Task statement
Each line of the listing is to be copied exactly.

Input data
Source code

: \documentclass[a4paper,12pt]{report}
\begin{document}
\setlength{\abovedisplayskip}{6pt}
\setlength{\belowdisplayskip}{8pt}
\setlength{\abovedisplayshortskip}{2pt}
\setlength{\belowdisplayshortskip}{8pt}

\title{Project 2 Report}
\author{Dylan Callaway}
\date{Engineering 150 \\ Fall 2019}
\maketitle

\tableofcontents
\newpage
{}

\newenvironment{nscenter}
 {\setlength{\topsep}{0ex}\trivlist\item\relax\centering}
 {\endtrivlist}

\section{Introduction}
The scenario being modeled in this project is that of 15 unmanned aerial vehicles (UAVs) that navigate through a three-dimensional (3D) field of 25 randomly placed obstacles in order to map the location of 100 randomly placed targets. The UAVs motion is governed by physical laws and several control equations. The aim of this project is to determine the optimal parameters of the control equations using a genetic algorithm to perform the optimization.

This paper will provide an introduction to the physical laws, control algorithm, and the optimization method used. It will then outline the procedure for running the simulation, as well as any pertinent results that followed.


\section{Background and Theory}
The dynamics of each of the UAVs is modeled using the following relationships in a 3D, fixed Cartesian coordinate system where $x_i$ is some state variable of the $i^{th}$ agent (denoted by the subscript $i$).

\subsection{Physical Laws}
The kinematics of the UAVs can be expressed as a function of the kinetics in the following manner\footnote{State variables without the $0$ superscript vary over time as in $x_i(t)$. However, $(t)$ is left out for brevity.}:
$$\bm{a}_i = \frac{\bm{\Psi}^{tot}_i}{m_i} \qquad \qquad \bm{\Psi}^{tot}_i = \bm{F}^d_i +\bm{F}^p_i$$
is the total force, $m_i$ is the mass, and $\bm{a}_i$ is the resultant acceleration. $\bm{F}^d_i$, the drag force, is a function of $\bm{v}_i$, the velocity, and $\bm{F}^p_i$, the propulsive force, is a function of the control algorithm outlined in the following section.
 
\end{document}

Task solution
Source code

: \documentclass[a4paper,12pt]{report}
\begin{document}
\setlength{\abovedisplayskip}{6pt}
\setlength{\belowdisplayskip}{8pt}
\setlength{\abovedisplayshortskip}{2pt}
\setlength{\belowdisplayshortskip}{8pt}

\title{Project 2 Report}
\author{Dylan Callaway}
\date{Engineering 150 \\ Fall 2019}
\maketitle

\tableofcontents
\newpage
{}

\newenvironment{nscenter}
 {\setlength{\topsep}{0ex}\trivlist\item\relax\centering}
 {\endtrivlist}

\section{Introduction}
The scenario being modeled in this project is that of 15 unmanned aerial vehicles (UAVs) that navigate through a three-dimensional (3D) field of 25 randomly placed obstacles in order to map the location of 100 randomly placed targets. The UAVs motion is governed by physical laws and several control equations. The aim of this project is to determine the optimal parameters of the control equations using a genetic algorithm to perform the optimization.

This paper will provide an introduction to the physical laws, control algorithm, and the optimization method used. It will then outline the procedure for running the simulation, as well as any pertinent results that followed.


\section{Background and Theory}
The dynamics of each of the UAVs is modeled using the following relationships in a 3D, fixed Cartesian coordinate system where $x_i$ is some state variable of the $i^{th}$ agent (denoted by the subscript $i$).

\subsection{Physical Laws}
The kinematics of the UAVs can be expressed as a function of the kinetics in the following manner\footnote{State variables without the $0$ superscript vary over time as in $x_i(t)$. However, $(t)$ is left out for brevity.}:
$$\bm{a}_i = \frac{\bm{\Psi}^{tot}_i}{m_i} \qquad \qquad \bm{\Psi}^{tot}_i = \bm{F}^d_i +\bm{F}^p_i$$
is the total force, $m_i$ is the mass, and $\bm{a}_i$ is the resultant acceleration. $\bm{F}^d_i$, the drag force, is a function of $\bm{v}_i$, the velocity, and $\bm{F}^p_i$, the propulsive force, is a function of the control algorithm outlined in the following section.
 
\end{document}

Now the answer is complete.